Exercise: Only lines holding the word "remote" are wanted from the records; copy all of them.

═════ Entries provided

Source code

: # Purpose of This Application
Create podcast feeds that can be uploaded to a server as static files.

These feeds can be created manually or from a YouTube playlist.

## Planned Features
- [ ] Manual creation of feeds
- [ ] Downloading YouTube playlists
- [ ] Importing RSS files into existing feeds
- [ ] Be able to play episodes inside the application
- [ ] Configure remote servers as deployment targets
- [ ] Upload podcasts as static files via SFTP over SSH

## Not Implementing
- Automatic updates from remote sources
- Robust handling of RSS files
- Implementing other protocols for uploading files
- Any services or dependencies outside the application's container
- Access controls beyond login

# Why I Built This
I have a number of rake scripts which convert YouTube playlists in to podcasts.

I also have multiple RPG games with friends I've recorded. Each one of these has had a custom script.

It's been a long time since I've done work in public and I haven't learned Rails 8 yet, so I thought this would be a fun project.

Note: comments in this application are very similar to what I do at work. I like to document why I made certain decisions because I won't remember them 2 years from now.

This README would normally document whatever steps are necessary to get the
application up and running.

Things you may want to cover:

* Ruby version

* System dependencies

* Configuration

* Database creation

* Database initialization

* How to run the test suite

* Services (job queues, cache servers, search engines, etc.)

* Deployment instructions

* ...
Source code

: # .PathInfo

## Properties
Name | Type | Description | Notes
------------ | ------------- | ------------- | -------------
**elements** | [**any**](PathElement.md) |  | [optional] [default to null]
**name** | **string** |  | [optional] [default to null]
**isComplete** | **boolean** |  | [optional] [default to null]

══════════

Result:
- [ ] Configure remote servers as deployment targets
- Automatic updates from remote sources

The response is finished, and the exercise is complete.